I am just learning about Mercer Kernels, and a question came up. Since using Mercer's theorem, we know that a positive definite kernel matrix can be represented by an inner production of the input vector mapped to new feature space implied by the kernel.

A Gram matrix of $X$ is defined a $K(X;k)\in \mathbb{R}^{m\times m}$ such that $K_{i,j}=k(\hat{x}_i,\hat{x}_j)$. If the matrix $K$ is positive definite, then $k$ is called a Mercer Kernel. By Mercer's Theorem, if we have a Mercer kernel, then there exists a function $\phi: X \to Y $ such that $$k(\hat{x}_i,\hat{x}_j)=\langle \phi(\hat{x}_i),\phi(\hat{x}_j) \rangle $$ The question is, since this is the case, why do we need to use the kernel function at all? Why not just transform the data according to $\phi$ and use the transformed features to train the SVM. Apparently with this approach there should be some difficulty while classifying a new datapoint, but I am not quite finding the issue.

Thanks!

Answer 1

Say our data lives in $\mathbb R$ and we're using the kernel $$k(x, y) = 1 + 2 x y + x^2 y^2,$$ which corresponds to $$\phi(x) = \begin{bmatrix}1 \\ \sqrt 2 x \\ x^2\end{bmatrix}.$$

If we train a linear SVM on the one-dimensional $\phi(x)$ data, or a kernel SVM on the three-dimensional $x$ data, we'll get the same prediction rule for new data out. So, in this case, the kernel trick is "unnecessary."
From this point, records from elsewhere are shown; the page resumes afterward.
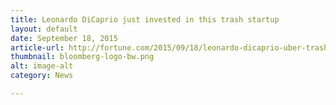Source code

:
 ```yaml
---
title: Leonardo DiCaprio just invested in this trash startup
layout: default
date: September 18, 2015
article-url: http://fortune.com/2015/09/18/leonardo-dicaprio-uber-trash/
thumbnail: bloomberg-logo-bw.png
alt: image-alt
category: News

---
```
But say our data lives in $\mathbb R^d$ and we want to use the kernel $$k(x, y) = 1 + 2 x^T y + (x^T y)^2 = (x^T y + 1)^2.$$ Then the corresponding features end up being of dimension $\frac12 d^2 + \frac32 d + 1$. This is suddenly a much larger model, that will take more computation to solve, more memory to store, etc.

Even worse, say we want to use the kernel $$ k(x, y) = \exp\left( - \frac{1}{2 \sigma^2} \lVert x - y \rVert^2 \right) .$$ The $\phi$ features here end up being infinite-dimensional (see here), which means it will take an infinite amount of time and memory to compute with directly. But using the kernel trick, we can do it just fine.

It can also be much easier to choose functions $k$ with certain properties than it is to design feature functions $\phi$. (Kernels are no harder to design than feature functions – you can just write them as $\phi(x)^T \phi(y)$ directly, after all – but the opposite direction can be quite difficult.)